Multi language website word storage


#1

Hi

I am looking at adding multi language capability to my website. The example I am looking at uses a MySQL database to store and cross reference the words on the webpage.

My stack is a LEMP stack.

I understand however, that querying a database is “expensive” in terms of computer memory work / resources.

I am wondering therefore if it wold be better to store the language words in some form of XML file and use javascript (like Ajax) to pull the data in?

Or is that overkill and querying the database for each page is fine?

Thoughts?
Thanks!
Karen


#2

I'm curious to know why not just add Google Translate? My old host limited my databases and content so I had to cut corners where I could.

https://translate.google.com/manager/website/?hl=yi


#3

Yes, and there's also Microsoft Translator


#4

I guess it depends on whether the OP needs a good translation or if a rough translation will do. It probably depends on the language too. I have yet to find a half-decent automatic translation for Italian.


#5

There are several options available for translations. The most common formats are PO files and XLIFF.

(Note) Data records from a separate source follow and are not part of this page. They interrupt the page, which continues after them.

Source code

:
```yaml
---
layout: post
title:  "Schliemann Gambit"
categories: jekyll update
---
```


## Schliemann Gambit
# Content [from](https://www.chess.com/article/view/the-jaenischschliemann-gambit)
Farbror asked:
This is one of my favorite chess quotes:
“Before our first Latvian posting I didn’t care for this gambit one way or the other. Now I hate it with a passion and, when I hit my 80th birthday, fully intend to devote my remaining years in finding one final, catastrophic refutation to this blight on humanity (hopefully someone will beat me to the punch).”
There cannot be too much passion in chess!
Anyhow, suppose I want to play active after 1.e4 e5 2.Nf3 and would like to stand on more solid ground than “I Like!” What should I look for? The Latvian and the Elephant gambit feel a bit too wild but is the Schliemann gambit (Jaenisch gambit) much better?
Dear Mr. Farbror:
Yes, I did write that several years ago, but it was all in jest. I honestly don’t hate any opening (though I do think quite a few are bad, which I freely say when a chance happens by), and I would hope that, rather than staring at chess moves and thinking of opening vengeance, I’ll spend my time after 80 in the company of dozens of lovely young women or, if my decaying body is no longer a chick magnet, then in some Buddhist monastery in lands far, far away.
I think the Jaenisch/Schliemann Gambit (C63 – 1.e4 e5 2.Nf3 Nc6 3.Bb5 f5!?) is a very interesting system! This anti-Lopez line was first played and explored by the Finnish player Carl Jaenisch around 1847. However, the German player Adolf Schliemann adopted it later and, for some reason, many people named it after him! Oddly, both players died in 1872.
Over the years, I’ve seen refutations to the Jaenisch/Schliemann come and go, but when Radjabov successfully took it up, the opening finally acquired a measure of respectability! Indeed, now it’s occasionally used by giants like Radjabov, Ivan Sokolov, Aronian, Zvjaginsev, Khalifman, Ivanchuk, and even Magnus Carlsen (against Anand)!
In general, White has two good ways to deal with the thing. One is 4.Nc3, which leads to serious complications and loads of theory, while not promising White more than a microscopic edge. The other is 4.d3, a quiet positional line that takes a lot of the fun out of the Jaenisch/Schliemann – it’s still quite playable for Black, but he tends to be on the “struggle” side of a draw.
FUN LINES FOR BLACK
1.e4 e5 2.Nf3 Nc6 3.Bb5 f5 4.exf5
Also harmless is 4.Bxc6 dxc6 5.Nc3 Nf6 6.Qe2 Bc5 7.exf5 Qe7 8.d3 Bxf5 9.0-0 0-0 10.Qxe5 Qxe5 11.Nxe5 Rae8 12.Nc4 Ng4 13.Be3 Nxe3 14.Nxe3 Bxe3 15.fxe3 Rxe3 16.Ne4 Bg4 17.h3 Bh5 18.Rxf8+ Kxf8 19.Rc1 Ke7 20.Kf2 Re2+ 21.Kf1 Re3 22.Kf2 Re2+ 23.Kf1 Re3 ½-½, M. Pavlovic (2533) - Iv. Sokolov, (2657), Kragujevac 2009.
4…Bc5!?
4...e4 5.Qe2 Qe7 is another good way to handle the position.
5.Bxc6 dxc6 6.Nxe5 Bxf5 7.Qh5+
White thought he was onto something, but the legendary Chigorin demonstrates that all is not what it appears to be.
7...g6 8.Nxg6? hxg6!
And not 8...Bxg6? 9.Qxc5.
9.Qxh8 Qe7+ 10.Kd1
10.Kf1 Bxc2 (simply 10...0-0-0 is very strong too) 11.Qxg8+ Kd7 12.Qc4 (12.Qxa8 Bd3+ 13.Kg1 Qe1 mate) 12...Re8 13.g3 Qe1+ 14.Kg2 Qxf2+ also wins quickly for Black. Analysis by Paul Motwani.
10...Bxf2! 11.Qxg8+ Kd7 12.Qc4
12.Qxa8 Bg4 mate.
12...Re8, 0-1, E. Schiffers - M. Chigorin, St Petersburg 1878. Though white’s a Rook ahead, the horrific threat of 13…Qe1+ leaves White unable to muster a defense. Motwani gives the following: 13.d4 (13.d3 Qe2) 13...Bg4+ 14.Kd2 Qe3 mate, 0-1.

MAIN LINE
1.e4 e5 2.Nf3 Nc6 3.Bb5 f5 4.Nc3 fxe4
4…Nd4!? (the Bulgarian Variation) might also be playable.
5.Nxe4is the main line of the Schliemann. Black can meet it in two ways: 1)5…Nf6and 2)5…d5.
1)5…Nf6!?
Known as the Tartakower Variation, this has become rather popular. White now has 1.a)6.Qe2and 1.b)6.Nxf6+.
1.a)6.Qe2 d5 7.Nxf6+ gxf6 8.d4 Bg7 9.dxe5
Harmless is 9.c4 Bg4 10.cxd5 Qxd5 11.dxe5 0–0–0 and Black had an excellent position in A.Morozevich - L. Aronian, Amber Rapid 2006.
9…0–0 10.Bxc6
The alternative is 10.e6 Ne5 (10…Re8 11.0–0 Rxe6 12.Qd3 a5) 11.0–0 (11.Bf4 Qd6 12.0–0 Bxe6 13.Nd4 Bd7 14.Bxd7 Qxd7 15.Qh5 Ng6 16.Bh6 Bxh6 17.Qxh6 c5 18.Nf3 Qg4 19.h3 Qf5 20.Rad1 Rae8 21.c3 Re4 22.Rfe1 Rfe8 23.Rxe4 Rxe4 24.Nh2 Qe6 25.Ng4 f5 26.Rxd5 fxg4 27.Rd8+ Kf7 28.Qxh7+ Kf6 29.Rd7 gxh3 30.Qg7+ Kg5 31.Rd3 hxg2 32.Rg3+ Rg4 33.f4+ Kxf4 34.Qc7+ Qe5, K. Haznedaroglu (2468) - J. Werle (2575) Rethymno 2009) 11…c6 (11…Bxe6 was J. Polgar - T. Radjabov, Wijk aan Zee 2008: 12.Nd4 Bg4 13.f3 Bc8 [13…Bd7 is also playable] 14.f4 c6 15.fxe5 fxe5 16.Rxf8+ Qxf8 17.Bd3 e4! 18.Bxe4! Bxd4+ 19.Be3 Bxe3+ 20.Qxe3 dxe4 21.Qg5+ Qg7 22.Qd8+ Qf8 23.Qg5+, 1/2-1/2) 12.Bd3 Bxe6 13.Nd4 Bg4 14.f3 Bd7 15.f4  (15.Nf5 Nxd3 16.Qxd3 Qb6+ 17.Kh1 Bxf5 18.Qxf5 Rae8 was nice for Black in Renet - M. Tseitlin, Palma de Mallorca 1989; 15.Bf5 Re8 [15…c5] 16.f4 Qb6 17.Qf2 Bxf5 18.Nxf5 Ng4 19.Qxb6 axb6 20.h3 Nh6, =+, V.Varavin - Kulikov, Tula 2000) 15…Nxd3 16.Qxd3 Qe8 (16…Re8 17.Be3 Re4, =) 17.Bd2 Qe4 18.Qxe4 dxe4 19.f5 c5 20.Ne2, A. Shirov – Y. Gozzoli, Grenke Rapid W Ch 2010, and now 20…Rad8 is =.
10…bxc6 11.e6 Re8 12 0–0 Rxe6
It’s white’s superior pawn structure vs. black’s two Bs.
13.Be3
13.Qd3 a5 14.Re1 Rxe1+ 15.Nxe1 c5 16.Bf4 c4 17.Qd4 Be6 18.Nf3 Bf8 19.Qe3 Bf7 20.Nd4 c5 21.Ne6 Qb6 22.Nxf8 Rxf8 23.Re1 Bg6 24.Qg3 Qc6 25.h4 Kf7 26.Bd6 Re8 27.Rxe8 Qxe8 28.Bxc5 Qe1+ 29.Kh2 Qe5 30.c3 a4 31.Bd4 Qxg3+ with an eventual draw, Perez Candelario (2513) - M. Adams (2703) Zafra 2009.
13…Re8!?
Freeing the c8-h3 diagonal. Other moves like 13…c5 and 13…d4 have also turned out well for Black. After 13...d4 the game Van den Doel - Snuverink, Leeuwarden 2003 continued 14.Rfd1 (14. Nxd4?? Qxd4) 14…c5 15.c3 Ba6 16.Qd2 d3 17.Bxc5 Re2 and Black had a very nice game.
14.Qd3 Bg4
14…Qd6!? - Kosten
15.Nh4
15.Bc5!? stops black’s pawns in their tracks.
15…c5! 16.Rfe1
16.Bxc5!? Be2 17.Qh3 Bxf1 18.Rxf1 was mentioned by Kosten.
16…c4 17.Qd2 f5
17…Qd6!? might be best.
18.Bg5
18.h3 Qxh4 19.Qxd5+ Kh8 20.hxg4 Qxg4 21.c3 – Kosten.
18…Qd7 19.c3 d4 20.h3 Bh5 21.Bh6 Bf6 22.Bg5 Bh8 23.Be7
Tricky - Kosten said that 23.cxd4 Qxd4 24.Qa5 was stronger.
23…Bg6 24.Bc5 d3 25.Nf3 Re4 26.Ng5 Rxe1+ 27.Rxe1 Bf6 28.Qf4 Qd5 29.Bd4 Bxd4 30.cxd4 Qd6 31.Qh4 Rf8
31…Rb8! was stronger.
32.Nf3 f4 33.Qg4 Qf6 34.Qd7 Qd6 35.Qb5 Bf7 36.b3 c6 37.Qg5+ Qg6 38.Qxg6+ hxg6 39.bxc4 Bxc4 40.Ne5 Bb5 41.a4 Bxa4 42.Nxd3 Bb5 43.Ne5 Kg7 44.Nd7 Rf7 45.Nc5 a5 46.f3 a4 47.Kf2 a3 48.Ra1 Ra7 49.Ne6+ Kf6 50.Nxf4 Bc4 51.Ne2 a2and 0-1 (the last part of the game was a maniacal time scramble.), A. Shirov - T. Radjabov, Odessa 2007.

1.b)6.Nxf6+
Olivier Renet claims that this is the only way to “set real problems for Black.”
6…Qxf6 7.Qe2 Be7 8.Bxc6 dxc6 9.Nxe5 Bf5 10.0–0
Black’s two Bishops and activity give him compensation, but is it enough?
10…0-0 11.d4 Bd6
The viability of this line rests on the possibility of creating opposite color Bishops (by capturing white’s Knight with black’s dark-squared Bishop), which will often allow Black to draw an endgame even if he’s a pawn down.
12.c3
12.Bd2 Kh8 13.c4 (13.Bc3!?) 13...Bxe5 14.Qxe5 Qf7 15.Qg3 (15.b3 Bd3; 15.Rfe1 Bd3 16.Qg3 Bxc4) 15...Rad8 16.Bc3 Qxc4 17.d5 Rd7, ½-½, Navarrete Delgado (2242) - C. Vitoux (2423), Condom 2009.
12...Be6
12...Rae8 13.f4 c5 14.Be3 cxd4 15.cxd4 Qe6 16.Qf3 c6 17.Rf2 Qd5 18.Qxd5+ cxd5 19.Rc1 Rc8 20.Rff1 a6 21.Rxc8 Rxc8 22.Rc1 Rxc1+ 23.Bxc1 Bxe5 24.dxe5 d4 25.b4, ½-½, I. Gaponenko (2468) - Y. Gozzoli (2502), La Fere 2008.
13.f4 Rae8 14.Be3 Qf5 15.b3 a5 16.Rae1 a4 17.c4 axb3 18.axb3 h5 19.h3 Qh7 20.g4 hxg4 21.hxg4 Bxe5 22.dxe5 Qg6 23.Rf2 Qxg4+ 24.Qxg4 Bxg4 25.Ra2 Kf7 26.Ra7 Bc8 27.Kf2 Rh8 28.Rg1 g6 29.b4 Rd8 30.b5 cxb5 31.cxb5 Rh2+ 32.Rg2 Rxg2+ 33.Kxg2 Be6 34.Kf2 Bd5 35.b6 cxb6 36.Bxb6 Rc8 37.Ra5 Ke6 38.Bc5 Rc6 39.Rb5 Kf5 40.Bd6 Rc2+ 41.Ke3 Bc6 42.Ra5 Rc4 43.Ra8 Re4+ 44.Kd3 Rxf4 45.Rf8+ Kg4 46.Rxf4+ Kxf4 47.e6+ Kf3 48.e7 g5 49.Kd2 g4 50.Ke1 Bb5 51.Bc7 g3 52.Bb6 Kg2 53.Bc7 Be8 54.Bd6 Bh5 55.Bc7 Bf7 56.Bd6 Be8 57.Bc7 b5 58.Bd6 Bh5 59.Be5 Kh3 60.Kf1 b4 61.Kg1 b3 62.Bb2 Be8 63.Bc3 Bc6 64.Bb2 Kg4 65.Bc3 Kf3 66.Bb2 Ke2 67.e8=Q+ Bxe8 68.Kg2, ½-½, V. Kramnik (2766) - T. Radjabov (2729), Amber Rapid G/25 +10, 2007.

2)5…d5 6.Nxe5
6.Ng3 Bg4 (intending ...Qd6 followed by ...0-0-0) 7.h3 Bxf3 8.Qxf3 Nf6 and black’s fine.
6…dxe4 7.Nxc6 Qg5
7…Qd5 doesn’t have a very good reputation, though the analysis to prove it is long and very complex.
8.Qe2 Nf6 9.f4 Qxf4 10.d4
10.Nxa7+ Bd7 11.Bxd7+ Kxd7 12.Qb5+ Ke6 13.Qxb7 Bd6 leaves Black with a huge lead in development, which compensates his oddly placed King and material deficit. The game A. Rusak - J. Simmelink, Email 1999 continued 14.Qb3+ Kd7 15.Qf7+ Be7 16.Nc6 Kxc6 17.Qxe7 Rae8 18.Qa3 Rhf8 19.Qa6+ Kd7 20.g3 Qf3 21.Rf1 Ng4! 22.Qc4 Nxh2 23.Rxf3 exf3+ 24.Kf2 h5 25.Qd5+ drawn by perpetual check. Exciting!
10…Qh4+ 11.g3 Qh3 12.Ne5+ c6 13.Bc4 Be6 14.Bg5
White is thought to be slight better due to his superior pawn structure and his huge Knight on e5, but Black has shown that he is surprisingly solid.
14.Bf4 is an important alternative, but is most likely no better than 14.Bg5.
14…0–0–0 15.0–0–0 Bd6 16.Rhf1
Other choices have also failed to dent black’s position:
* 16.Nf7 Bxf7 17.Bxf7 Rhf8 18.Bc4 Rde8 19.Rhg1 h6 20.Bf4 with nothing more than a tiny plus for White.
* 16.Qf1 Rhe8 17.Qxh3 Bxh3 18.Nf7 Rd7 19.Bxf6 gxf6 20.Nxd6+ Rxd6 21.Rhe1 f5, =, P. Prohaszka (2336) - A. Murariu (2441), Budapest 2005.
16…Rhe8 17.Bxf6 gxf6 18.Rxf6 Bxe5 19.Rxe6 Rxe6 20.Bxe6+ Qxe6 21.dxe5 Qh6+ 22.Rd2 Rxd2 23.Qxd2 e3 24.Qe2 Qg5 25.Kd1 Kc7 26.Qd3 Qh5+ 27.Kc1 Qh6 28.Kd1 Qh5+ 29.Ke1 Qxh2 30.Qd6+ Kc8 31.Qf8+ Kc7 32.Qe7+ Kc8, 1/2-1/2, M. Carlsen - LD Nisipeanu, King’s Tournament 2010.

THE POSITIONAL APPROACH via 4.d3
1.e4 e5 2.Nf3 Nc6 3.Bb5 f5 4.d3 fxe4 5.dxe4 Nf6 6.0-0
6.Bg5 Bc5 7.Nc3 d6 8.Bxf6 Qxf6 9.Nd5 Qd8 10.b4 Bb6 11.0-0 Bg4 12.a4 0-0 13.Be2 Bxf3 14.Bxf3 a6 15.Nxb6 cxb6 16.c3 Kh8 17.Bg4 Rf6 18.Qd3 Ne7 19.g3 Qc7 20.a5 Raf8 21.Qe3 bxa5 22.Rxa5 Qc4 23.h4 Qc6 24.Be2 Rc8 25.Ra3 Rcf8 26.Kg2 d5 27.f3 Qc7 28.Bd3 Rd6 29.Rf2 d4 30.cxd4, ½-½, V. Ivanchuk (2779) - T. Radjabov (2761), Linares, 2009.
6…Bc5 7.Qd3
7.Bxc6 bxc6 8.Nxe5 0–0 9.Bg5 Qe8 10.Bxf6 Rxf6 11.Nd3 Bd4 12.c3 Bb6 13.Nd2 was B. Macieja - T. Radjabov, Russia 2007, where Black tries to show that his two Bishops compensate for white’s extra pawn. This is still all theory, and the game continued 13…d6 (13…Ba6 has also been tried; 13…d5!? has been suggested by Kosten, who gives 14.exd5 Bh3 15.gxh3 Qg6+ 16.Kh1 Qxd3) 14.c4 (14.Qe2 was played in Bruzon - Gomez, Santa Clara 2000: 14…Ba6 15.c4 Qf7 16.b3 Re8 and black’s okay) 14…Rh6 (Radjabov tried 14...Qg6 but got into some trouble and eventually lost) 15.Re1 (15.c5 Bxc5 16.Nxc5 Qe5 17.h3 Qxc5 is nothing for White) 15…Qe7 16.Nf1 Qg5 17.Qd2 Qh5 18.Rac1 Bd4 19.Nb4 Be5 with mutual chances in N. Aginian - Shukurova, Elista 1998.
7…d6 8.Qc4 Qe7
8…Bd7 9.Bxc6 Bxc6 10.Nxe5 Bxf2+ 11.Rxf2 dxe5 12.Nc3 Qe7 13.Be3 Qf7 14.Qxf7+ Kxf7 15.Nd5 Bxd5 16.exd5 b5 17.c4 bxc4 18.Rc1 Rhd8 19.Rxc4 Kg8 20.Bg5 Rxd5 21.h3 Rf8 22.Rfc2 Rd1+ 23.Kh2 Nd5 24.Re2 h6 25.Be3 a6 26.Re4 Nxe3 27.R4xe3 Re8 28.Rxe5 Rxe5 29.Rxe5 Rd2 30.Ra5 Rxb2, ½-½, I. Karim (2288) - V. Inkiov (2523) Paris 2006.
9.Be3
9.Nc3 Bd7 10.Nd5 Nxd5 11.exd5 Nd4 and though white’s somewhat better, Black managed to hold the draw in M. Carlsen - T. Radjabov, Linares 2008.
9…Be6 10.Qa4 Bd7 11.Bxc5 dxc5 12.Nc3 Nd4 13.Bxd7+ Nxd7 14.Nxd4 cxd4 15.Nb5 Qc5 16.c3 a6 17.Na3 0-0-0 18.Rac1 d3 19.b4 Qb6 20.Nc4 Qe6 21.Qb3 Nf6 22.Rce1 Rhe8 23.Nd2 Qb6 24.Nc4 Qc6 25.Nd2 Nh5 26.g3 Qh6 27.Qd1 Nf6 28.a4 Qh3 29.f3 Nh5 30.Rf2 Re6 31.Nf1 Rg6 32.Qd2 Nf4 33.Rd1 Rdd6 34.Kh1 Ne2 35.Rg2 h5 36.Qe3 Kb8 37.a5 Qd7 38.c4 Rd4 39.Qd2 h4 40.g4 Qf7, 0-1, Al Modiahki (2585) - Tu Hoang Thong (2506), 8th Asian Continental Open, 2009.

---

Database could work too, depending on how many translations there are. In my opinion it would certainly be better to fetch all translations from the database once and keep re-using them, instead of querying every translation when you need it, resulting in a lot more queries.


#6

Yes I am generally not happy with translation engines. The quality is subpar.

As to the database ok in the single query at start. I can launch with that.

But how to make readily available across all pages? I would not want to use Sessions? (I am just learning oop and am mainly procedural)

So then query and dump in to local files then query that throughout the session?

My thought would be to download the string data in the form of a mysql[assoc] array in the form of an include file in the header.html initiated with a select post query and then echo throughout the site like $words[‘log_on’] (where that value is associated with the correct language and the array itself is accessed via the header.html file)) and placed in between HTML code.

Otherwise, If there is a best practices approach would live to hear it.

Thanks!
Karen


#7

Because this topic is in the Database category I was thinking database solutions. eg. user enters post content, content stored into table, third party translates text, translation stored into table, visitor is served one or another of the translations.

If what is to be translated are relatively stable text strings, AFAIK, the typical approach is to have multiple files. eg. WordPress uses Gettext and Discourse uses Transifex

https://codex.wordpress.org/I18n_for_WordPress_Developers


#8

It is quite common for sites make a query (or a few) for each page. Though I think there are other ways.

One thing I have come across (but not really actively worked with) is MVCL. That is like MVC (Model, View, Controller) with the additional "L" being Language.
So you have a folder for language then a sub-folder for each language, english, french, german ect.
Those contain include files for various pagespage-/elements which are just associative arrays of words and phrases (such as "Log In") in the given language, there the array keys are common to all languages and the values are translated.
So I guess the include path will contain a variable to set the language and the view will print out the values.

I've never done a multi lingual site, so this may not be the best way, I don't know, it's just something I have seen.


#9

It's not really clear what the OP really wants.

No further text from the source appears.